I write this as someone with first-hand experience in information security and its management and also experience in Policing, having served part of my career as a frontline Police Constable; this combination allows me to clearly observe the lack of information management within policing.

In 2007, the movie Hot Fuzz starring Simon Pegg and Nick Frost was released; with Pegg as a highly motivated and crime-tackling, focused Police Constable and Frost as a sort of eager to please but bored in a small village, Constable. This is a movie I have watched several times over the years and there is one scene in particular where I say to myself ‘that actually happens’. When I became a Police Constable myself, I re-visited the movie as it is a personal favourite of mine, one thing in particular stood out to me that mirrored my own Police working environment, it is when Frost’s character is arrested for drink-driving and put in the cell to sleep off his hangover and to be dealt with the following morning by Pegg character ‘Nicholas Angel’. The following morning, he arrives at the Police Station to do just that only to find that Frost is there in uniform eating a desert dish with the rest of his colleagues. The reason for this is that when an indiscretion is made within the Sandford Police Station, the fictional town, the offending person must bring in a desert dish as punishment and the severity of the offence dictates the desert dish that is purchased for the Station.  It is what we called it in my own Police Force a ‘Cake Fine’. More on this later…

When I began my Police training, a course that spanned over nearly 6 months, one thing that stood out to me was what we didn’t cover.  How do we protect and manage information (personal and otherwise) that we would gather on a daily basis as an operational Police Constable and what it meant to not only us, but to the person (who may be a victim, witness or suspect) if it was not secured properly and lost or worse, fell into the wrong hands or even not used in the right way to help that individual.

The lack of education and understanding around information management and most certainly the security of that information, amongst Police Constables, became obvious when a colleague was updating me on the various shifts, departments and other colleagues, where he noted that a member of the CID office had lost an investigation file, which resulted in the offending officer having to bring in “more expensive cakes” as punishment.
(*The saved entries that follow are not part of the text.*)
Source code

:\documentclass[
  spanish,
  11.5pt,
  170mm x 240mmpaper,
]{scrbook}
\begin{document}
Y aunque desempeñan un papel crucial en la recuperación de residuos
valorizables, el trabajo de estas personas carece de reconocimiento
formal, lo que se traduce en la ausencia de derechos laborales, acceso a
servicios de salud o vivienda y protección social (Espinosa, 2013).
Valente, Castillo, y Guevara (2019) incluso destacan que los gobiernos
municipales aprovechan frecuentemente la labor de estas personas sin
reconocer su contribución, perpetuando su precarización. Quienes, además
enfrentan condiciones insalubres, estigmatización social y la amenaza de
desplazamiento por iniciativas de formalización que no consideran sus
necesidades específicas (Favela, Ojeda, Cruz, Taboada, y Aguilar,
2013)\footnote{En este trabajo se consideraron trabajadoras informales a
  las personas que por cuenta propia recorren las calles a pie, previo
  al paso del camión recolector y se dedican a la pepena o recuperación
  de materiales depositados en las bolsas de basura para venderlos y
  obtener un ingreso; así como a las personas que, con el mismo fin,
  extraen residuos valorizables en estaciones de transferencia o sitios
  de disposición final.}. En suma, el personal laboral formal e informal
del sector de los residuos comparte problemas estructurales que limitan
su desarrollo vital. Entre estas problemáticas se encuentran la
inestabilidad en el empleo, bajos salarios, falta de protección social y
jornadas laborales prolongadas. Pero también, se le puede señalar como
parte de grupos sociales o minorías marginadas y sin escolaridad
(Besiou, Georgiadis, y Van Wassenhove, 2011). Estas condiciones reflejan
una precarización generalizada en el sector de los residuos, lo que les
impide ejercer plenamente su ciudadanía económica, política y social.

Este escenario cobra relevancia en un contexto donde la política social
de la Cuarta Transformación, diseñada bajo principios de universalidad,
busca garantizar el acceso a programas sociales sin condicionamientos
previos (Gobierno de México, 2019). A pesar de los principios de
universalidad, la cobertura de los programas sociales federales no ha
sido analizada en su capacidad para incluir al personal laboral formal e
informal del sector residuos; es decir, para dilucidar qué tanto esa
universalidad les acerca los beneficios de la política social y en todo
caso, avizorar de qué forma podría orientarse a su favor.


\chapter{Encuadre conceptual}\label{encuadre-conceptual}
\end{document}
I cannot comment on if the file was ever recovered or what actions were carried out when such an incident occurred as my colleague did not know but it certainly confirmed to me that the ‘Cake Fine’ scene in Hot Fuzz was true.

One other observation / concern that stood out to me, one that seemed to happen more regularly than others and one that could be resolved with ease, is one involving the Station cleaner. This person was employed by the Train Station, as our own office formed part of the structure, was only allowed access when given entry to the Police Station by either the Office Manager or one of the Police Officers.  During my time as a Police Constable, more often than not I would need to work the night shift, which meant being in work 15 to 20 minutes before my shift started at 10pm and I would walk into the Station and find investigation paperwork strewn across desks, computers unlocked and no Police Constable in sight with them having been called to attend an incident. There were times where the Station initially appeared to be empty when the cleaner, unescorted, would appear from one of the back offices. One of the questions that needs to be asked here, is how this happened and what could have been done to have prevented this from happening.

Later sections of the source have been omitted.